[Records from a collection]
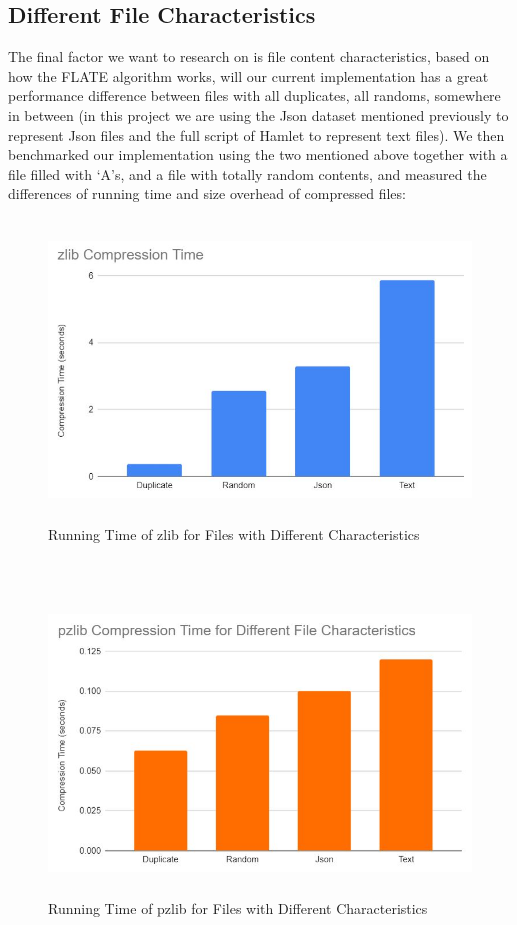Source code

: \documentclass[12pt]{article}
\begin{document}
    \subsection{Different File Characteristics}
    The final factor we want to research on is file content characteristics, based on how the FLATE algorithm works, will our current implementation has a great performance difference between files with all duplicates, all randoms, somewhere in between (in this project we are using the Json dataset mentioned previously to represent Json files and the full script of Hamlet to represent text files).
    We then benchmarked our implementation using the two mentioned above together with a file filled with `A's, and a file with totally random contents,  and measured the differences of running time and size overhead of compressed files:
    \newpage
    \begin{figure}[!h]
    \begin{center}
    \includegraphics[height=8cm]{ZlibCompressionTimeFileChars.JPG}
    \caption{Running Time of zlib for Files with Different Characteristics}
    \end{center}
    \end{figure}
    ~\\
    \begin{figure}[!h]
    \begin{center}
    \includegraphics[height=8cm]{PZlibCompressionTimeFileChars.JPG}
    \caption{Running Time of pzlib for Files with Different Characteristics}
    \end{center}
    \end{figure}
\end{document}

(EXERCISE OBJECTIVE) Which lines in the entries above contain "using"? Pull each of them out.

(SOLUTION TO THIS PROBLEM)
    The final factor we want to research on is file content characteristics, based on how the FLATE algorithm works, will our current implementation has a great performance difference between files with all duplicates, all randoms, somewhere in between (in this project we are using the Json dataset mentioned previously to represent Json files and the full script of Hamlet to represent text files).
    We then benchmarked our implementation using the two mentioned above together with a file filled with `A's, and a file with totally random contents,  and measured the differences of running time and size overhead of compressed files:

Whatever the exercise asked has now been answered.